Originally appeared in The National.
My Life with the Taliban
Abdul Salam Zaeef
Translated from the Pashto and edited by Alex Strick van Linschoten and Felix Kuehn
C Hurst & Company
The Islamic Emirate of Afghanistan held its last press conferences in Pakistan in November 2001. Behind the podium was the Afghan ambassador Abdul Salam Zaeef – just 33 years old, but with the résumé of a much older man. Already he had served the Taliban as a bank governor, a mining regulator, and the acting defence minister. Like most Taliban officials, he was a wounded veteran from the anti-Soviet jihad, having survived a gut shot from a PK machine gun.

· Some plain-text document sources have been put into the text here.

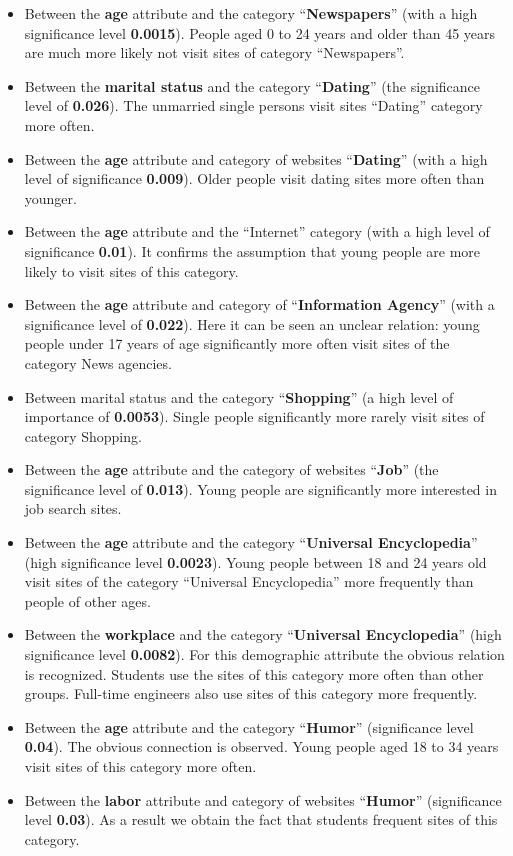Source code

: \documentclass[runningheads,a4paper]{llncs}
\begin{document}
\begin{itemize}
	\item Between the \textbf{age} attribute and the category ``\textbf{Newspapers}'' (with a high significance level \textbf{0.0015}). People aged 0 to 24 years and older than 45 years are much more likely not visit sites of category ``Newspapers''.
	\item Between the \textbf{marital status} and the category ``\textbf{Dating}'' (the significance level of \textbf{0.026}). The unmarried single persons visit sites ``Dating'' category more often.
	\item Between the \textbf{age} attribute and category of websites ``\textbf{Dating}'' (with a high level of significance \textbf{0.009}). Older people visit dating sites more often than younger.
	\item Between the \textbf{age} attribute and the ``Internet'' category (with a high level of significance \textbf{0.01}). It confirms the assumption that young people are more likely to visit sites of this category.
	\item Between the \textbf{age} attribute and category of ``\textbf{Information Agency}'' (with a significance level of \textbf{0.022}). Here it can be seen an unclear relation: young people under 17 years of age significantly more often visit sites of the category News agencies.
	\item Between marital status and the category ``\textbf{Shopping}'' (a high level of importance of \textbf{0.0053}). Single people significantly more rarely visit sites of category Shopping.
	\item Between the \textbf{age} attribute and the category of websites ``\textbf{Job}'' (the significance level of \textbf{0.013}). Young people are significantly more interested in job search sites.
	\item Between the \textbf{age} attribute and the category ``\textbf{Universal Encyclopedia}'' (high significance level \textbf{0.0023}). 
	Young people between 18 and 24 years old visit sites of the category ``Universal Encyclopedia'' more frequently than people of other ages.
	\item Between the \textbf{workplace} and the category ``\textbf{Universal Encyclopedia}'' (high significance level \textbf{0.0082}). For this demographic attribute the obvious relation is recognized. Students use the sites of this category more often than other groups. Full-time engineers also use sites of this category more frequently.
	\item Between the \textbf{age} attribute and the category ``\textbf{Humor}'' (significance level \textbf{0.04}). The obvious connection is observed. Young people aged 18 to 34 years visit sites of this category more often.
	\item Between the \textbf{labor} attribute and category of websites ``\textbf{Humor}'' (significance level \textbf{0.03}). As a result we obtain the fact that students frequent sites of this category.
\end{itemize}
\end{document}
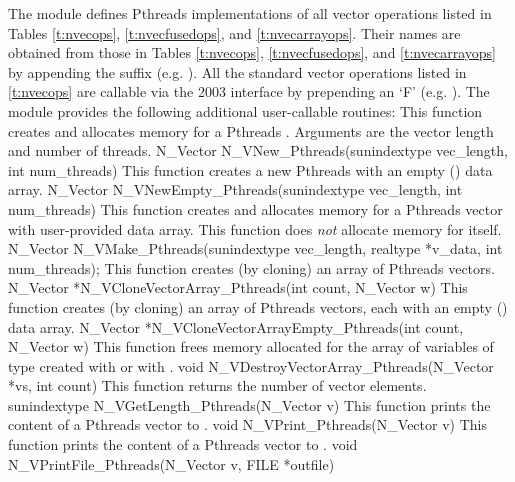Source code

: The {\nvecpthreads} module defines Pthreads implementations of all vector operations listed 
in Tables \ref{t:nvecops}, \ref{t:nvecfusedops}, and \ref{t:nvecarrayops}. Their names are
obtained from those in Tables \ref{t:nvecops}, \ref{t:nvecfusedops}, and
\ref{t:nvecarrayops} by appending the suffix 
(e.g. ).
All the standard vector operations listed in \ref{t:nvecops} are callable via
the {\F} 2003 interface by prepending an `F' (e.g. ).
The module {\nvecpthreads} provides the following additional user-callable routines:
{
  This function creates and allocates memory for a Pthreads .
  Arguments are the vector length and number of threads.
}
{
  N\_Vector N\_VNew\_Pthreads(sunindextype vec\_length, int num\_threads)
}
{
  This function creates a new Pthreads  with an empty () data array.
}
{
  N\_Vector N\_VNewEmpty\_Pthreads(sunindextype vec\_length, int num\_threads)
}
{
  This function creates and allocates memory for a Pthreads vector
  with user-provided data array. This function does {\em not} allocate memory
  for  itself.
}
{
  N\_Vector N\_VMake\_Pthreads(sunindextype vec\_length, realtype *v\_data,
  int num\_threads);
}
{
  This function creates (by cloning) an array of  Pthreads vectors.
}
{
  N\_Vector *N\_VCloneVectorArray\_Pthreads(int count, N\_Vector w)
}
{
  This function creates (by cloning) an array of  Pthreads vectors, each with an
  empty () data array.
}
{
  N\_Vector *N\_VCloneVectorArrayEmpty\_Pthreads(int count, N\_Vector w)
}
{
  This function frees memory allocated for the array of  variables of type
   created with  or with \newline
  .
}
{
  void N\_VDestroyVectorArray\_Pthreads(N\_Vector *vs, int count)
}
{
  This function returns the number of vector elements.
}
{ 
  sunindextype N\_VGetLength\_Pthreads(N\_Vector v)
}
{
  This function prints the content of a Pthreads vector to .
}
{
  void N\_VPrint\_Pthreads(N\_Vector v)
}
{
  This function prints the content of a Pthreads vector to .
}
{
  void N\_VPrintFile\_Pthreads(N\_Vector v, FILE *outfile)
}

At that point in time, to be able to read the autobiography of even one senior Taliban official would have illuminated a number of questions about a movement that was opaque then and remains only slightly less so. The Taliban were hermetic and their dealings obscure. To analyse them took a sort of Afghan Kremlinology, a series of educated guesses about how their government worked and how the personalities of their senior members, including Zaeef and their leader, Mullah Muhammad Omar, interacted. These mysteries persist – no one is certain where Taliban power resides, or how it is wielded – so any glimpse inside the walls of this secretive fortress is valuable indeed.